10. The five-minute rule.
Sometimes you just need a quick-motivation fix. And the best way to accomplish that is by following the five-minute rule.
This is simply a rule where if there’s something you can complete in under five-minutes, then do it. It could be responding to an email, scheduling a social media post, or making your bed. It really doesn’t what the task is. The point is that you’ve competed something and can now use that momentum to keep going for the rest of the day.
11. Install a proper workstation.
One of the perks of being in charge is that you can work wherever you want. There’s one caveat with that, however. Not all locations are created equal.
While working in your bedroom may sound like a great idea on a cold, dreary morning, it’s not exactly the most productive spot. Instead of focusing on your business, you’re more concerned about staying nice and cozy under your blanket while getting distracted by your phone or TV.
Instead, make sure that you work at a workstation that is productive and inspiring. This could be at a coffee shop, co-working space, or office that is quiet, lets in natural light, and is clean and organized.
12. Impress yourself first.
“This is how people like Peter Jackson or James Cameron or Stephenie Meyer’s inspire themselves,” writes J.D. Meier, the best-selling author of “Getting Results the Agile Way.”
“They make the movies or write the books that impress themselves first. They connect their passion to the work and they don’t depend on other people setting the bar. Their internal bar becomes their drive.”
13. Make time to step away.
This may sound counterproductive, but working 24/7 doesn’t make you more productive. It actually makes you less productive.
As Kayla Sloan explains in a previous Calendar post, time away from your business is beneficial because:
- It helps you replenishes your energy levels so that you can get more down in a shorter amount of time.
- Prevents you from getting burnt out.
- Boosts creativity.
- Increases focus and allows you to approach problems differently.
- Improves your immune system so that you don’t get sick as often.
14. Set challenges with your loved ones.
“The best form of motivation you can get is from your friends and family,” says serial entrepreneur Murray Newlands.
“They can pick you up when you’re feeling low, congratulate you when you achieve your desired milestones, and encourage you when you are in a slump. You can also engage in a bit of motivational peer pressure by challenging each other with various tasks.”
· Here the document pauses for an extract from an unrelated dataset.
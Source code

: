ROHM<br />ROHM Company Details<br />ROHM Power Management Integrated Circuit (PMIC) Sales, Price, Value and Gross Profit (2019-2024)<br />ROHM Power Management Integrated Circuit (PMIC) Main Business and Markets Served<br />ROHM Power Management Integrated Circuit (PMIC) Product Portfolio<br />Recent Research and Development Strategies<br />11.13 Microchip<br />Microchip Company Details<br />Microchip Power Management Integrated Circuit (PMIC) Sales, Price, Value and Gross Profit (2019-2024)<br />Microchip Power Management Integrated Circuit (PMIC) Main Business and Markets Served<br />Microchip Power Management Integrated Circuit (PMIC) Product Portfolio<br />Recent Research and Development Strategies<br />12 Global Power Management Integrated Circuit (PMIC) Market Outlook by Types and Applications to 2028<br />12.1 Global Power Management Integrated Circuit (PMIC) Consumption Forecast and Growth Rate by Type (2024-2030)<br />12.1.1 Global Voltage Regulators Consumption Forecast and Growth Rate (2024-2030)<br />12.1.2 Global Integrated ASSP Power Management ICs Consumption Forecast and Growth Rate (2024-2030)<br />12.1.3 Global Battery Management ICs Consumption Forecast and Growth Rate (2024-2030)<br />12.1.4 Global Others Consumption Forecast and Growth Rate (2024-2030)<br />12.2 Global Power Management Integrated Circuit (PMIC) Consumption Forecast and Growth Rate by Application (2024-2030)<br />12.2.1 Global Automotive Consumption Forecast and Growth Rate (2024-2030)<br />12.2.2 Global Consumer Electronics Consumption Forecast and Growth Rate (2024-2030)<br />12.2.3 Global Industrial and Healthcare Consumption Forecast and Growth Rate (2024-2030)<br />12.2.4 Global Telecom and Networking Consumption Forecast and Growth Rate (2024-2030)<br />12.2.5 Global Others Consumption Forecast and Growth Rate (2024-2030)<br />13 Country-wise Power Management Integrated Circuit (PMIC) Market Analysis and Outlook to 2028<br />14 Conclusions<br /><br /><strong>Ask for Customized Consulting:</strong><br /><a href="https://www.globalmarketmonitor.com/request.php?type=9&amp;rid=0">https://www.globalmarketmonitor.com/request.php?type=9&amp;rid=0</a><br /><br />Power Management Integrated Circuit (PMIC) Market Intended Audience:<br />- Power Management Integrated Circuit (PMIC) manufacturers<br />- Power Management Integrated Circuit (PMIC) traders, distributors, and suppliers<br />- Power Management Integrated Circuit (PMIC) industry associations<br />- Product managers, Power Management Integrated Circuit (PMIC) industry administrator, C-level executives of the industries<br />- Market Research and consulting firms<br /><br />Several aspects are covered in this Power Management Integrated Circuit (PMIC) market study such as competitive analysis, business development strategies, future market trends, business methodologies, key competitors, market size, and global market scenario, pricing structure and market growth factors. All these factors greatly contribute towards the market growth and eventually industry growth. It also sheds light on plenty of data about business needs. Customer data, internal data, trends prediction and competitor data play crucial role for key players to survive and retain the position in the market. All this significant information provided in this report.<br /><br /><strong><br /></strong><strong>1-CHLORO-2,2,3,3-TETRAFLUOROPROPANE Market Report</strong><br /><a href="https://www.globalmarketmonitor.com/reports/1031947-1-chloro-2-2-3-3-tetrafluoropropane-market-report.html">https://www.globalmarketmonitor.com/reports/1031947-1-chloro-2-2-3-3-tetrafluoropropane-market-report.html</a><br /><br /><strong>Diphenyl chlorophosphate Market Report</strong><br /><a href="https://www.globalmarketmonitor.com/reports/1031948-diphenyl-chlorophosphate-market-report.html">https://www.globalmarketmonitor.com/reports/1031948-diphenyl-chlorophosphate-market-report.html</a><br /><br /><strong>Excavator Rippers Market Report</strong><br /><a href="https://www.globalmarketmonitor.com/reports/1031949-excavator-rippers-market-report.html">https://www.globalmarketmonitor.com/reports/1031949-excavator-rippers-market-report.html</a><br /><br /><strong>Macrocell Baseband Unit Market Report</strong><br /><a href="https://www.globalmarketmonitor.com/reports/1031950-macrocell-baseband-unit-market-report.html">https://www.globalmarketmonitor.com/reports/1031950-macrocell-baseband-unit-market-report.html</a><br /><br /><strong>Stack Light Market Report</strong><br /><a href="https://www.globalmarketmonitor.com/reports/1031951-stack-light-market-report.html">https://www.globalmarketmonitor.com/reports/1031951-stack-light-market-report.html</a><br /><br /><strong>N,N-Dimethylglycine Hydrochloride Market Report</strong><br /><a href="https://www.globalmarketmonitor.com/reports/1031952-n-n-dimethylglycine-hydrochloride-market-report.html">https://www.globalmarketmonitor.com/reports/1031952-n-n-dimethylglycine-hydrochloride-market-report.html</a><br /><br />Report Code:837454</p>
You can also hang out with your fellow business owners or join an organization like the Young Entrepreneur Council, Entrepreneurs’ Organization, or FoundersCard if you need additional support.
15. Participate in employee engagement activities that promote wellness.
According to a 2015 survey by Virgin Pulse, “the No. one factor affecting employee happiness is good health. It’s hard to expect employees to be motivated if they’re in poor physical or emotional health. The same goes for you,” writes Alan Carniol, Founder of Interview Success Formula.
“Organize office activities or competitions that promote health and wellness, and take part in them. For example, you can give out pedometers to everyone in the office (yourself included) and reward the top walkers each week. This will encourage you and your employees to exercise. One of my simple favorites is to encourage team members to take a walk outside on any particularly nice days.”
“Working together toward wellness goals creates a support network everyone can draw on to help relieve stress. Just because you’re the boss doesn’t mean you can’t lean on this foundation when it comes to your health and overall satisfaction with your position,” adds Carniol.